Scientists shine a laser through a human head

72 sohkamyung 27 8/4/2025, 1:07:18 PM spectrum.ieee.org ↗

Comments (27)

HelloUsername · 3h ago
The title made me think of Anatoli Bugorski, a Soviet scientist who in 1978 survived a high-energy proton beam from a particle accelerator passing through his head.

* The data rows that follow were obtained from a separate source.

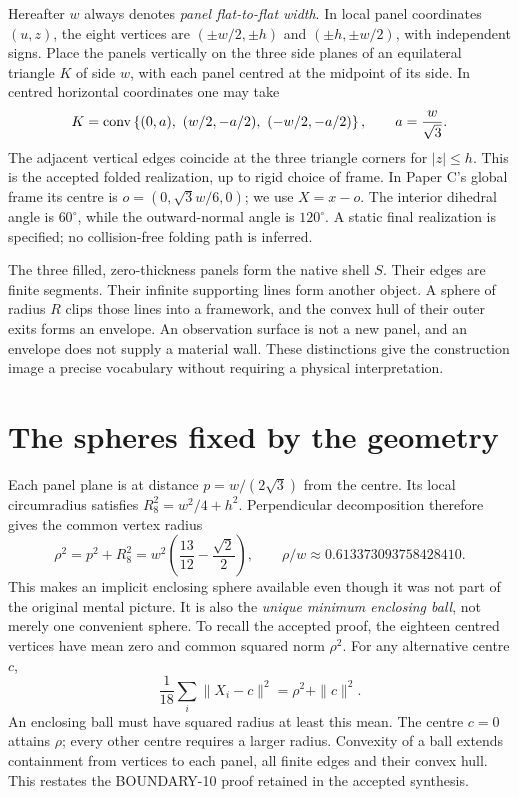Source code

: \documentclass[11pt,a4paper]{article}
\begin{document}
Hereafter $w$ always denotes \emph{panel flat-to-flat width}. In local panel coordinates $(u,z)$, the eight vertices are $(\pm w/2,\pm h)$ and $(\pm h,\pm w/2)$, with independent signs. Place the panels vertically on the three side planes of an equilateral triangle $K$ of side $w$, with each panel centred at the midpoint of its side. In centred horizontal coordinates one may take
\begin{equation}\label{eq:triangle}
K=\conv\left\{(0,a),\ (w/2,-a/2),\ (-w/2,-a/2)\right\},
\qquad a=\frac{w}{\sqrt3}.
\end{equation}
The adjacent vertical edges coincide at the three triangle corners for $|z|\leq h$. This is the accepted folded realization, up to rigid choice of frame. In Paper C's global frame its centre is $o=(0,\sqrt3w/6,0)$; we use $X=x-o$. The interior dihedral angle is $60^\circ$, while the outward-normal angle is $120^\circ$. A static final realization is specified; no collision-free folding path is inferred.~\cite[Secs.~2--5, 7]{PC}~\cite[Sec.~2]{SP}

The three filled, zero-thickness panels form the native shell $S$. Their edges are finite segments. Their infinite supporting lines form another object. A sphere of radius $R$ clips those lines into a framework, and the convex hull of their outer exits forms an envelope. An observation surface is not a new panel, and an envelope does not supply a material wall. These distinctions give the construction image a precise vocabulary without requiring a physical interpretation.

\section{The spheres fixed by the geometry}
Each panel plane is at distance $p=w/(2\sqrt3)$ from the centre. Its local circumradius satisfies $R_8^2=w^2/4+h^2$. Perpendicular decomposition therefore gives the common vertex radius
\begin{equation}\label{eq:rho}
\rho^2=p^2+R_8^2
=w^2\left(\frac{13}{12}-\frac{\sqrt2}{2}\right),
\qquad \rho/w\approx0.613373093758428410 .
\end{equation}
This makes an implicit enclosing sphere available even though it was not part of the original mental picture. It is also the \emph{unique minimum enclosing ball}, not merely one convenient sphere. To recall the accepted proof, the eighteen centred vertices have mean zero and common squared norm $\rho^2$. For any alternative centre $c$,
\begin{equation}\label{eq:minball}
\frac1{18}\sum_i\|X_i-c\|^2=\rho^2+\|c\|^2.
\end{equation}
An enclosing ball must have squared radius at least this mean. The centre $c=0$ attains $\rho$; every other centre requires a larger radius. Convexity of a ball extends containment from vertices to each panel, all finite edges and their convex hull. This restates the BOUNDARY-10 proof retained in the accepted synthesis.~\cite[Sec.~3]{SP}
\end{document}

https://en.wikipedia.org/wiki/Anatoli_Bugorski

shadowgovt · 45m ago
There's a lot of pieces of the physics of that story I don't quite understand. The main one is that (IIUC) one of the reasons the damage wasn't as bad as it could have been is that at the relativistic speeds the protons were travelling at, his head was extremely space-dilated, so they were basically blasting through tissue paper. But I would expect that tissue paper to have all the mass of a human head dilated into a thin disc, so the density would be far, far higher... Is density not a factor in proton-beam interactions with the material its interacting with (or is it more "it is, but total distance is a much larger factor")?
genocidicbunny · 2h ago
Interestingly, one of the things studied at the institute where this happened is proton therapy.
brenainn · 3h ago
Me too! Amazing that he's still alive.
FirmwareBurner · 1h ago
Yes but ...

"In 1996, Bugorski applied unsuccessfully for disability status to receive free epilepsy medication. Bugorski showed interest in making himself available for study to Western researchers but could not afford to leave Protvino."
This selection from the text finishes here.